Religion is this week's big issue. After the "Pioneer Journal" advises the Council to look to Bonanza City's collective soul, the Council members decide to try to force everyone to attend a catch-all religious service. This goes even worse than you would expect, given the fact that a lot of different religions are represented in the town, and almost nobody wants to share a place of worship with people of different beliefs. But then that night, Morgan finds a low-key way to bring everyone together informally for a few quiet prayers. Do you think the Council will see that there are other modes of leadership besides yelling at everyone? No, me neither. The theme continues, as this week's showdown is a "steeplechase." Except that instead of being a steeplechase in the horse-race sense, it's a race for the teams to assemble giant jigsaw puzzles of -- what else? Churches. Blue wins again, returning to the Upper Class; Red are again Merchants; Yellow is back in the kitchen, to general dismay (including that of the Yellow team, because Taylor's balls are just that huge); and Green is back to doing what Green usually does. Since they all finish within the time limit, the reward choice is between a miniature golf course in the town and a library of religious texts. The Council finally wises up a little and puts the choice to the town for a vote. And the holy books carry the day. And everybody learns a little something about religious tolerance, even though several girls watch Anjay's Hindu prayer as though he's some kind of zoo exhibit. With Taylor and the Yellow team back to ignoring the kitchen on a full-time basis, the District's one diligent worker, Zach, organizes a multi-team dishwashing session to get it done, which puts him in the running for a Gold Star. Also in the running: Morgan again, as well as Greg. But we'll get to that in a minute. At the Town Hall meeting, Taylor has given up any pretense at caring about the town's rapidly declining opinion of her, and openly admits to Jonathan and everyone that it doesn't bother her too much.

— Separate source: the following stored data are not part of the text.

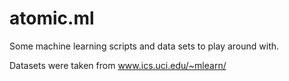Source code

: atomic.ml
=========

Some machine learning scripts and data sets to play around with.

Datasets were taken from www.ics.uci.edu/~mlearn/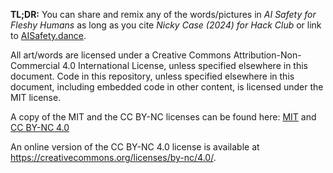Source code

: **TL;DR:** You can share and remix any of the words/pictures in *AI Safety for Fleshy Humans* as long as you cite *Nicky Case (2024) for Hack Club* or link to [AISafety.dance](https://AISafety.dance).

All art/words are licensed under a Creative Commons Attribution-Non-Commercial 4.0 International License, unless specified elsewhere in this document. Code in this repository, unless specified elsewhere in this document, including embedded code in other content, is licensed under the MIT license.

A copy of the MIT and the CC BY-NC licenses can be found here: [MIT](https://github.com/hackclub/ai-safety-asdf/blob/main/licenses/MIT_LICENSE) and [CC BY-NC 4.0](https://github.com/hackclub/ai-safety-asdf/blob/main/licenses/LICENSE-CC-BY-NC)

An online version of the CC BY-NC 4.0 license is available at https://creativecommons.org/licenses/by-nc/4.0/.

Why do the members of the Yellow team still get their salaries? When Jonathan asks if anyone wants to go home this time, he gets a taker: nine-year-old Cody, whose attempts to drown his homesickness in root beer proved unsuccessful. And the Gold Star goes to Morgan, to nobody's surprise -- not even Greg's. Next week: politics!
Big thanks to Daniel for doing such an awesome job filling in last week. As a fellow parent, I'm sure he's also looking forward to the day when we can make our kids help us with these things.
On Day 11, Sophia and Morgan are heading to the pump to fetch water. Which is weird, because I thought that was the Red team's job now, and both these girls are on the Green team. And there's no way a reality show would edit scenes out of sequence to make them fit the week's theme, right? Morgan's got weightier matters on her mind, namely whether God put them there for a reason. Whoa. Heavy. Even heavier is that Sophia says she stopped believing in God a while ago. She says Morgan is sweet for thinking Sophia's there for a reason. Morgan says, however, that she hasn't yet figured out her own reason, and thus doesn't deserve to be there. Like, on Earth? Morgan, dude, you're twelve. Cut yourself some slack. Sophia agrees with me (as she so often does), telling Morgan, "You're the nicest person here. I think that's good enough of a reason."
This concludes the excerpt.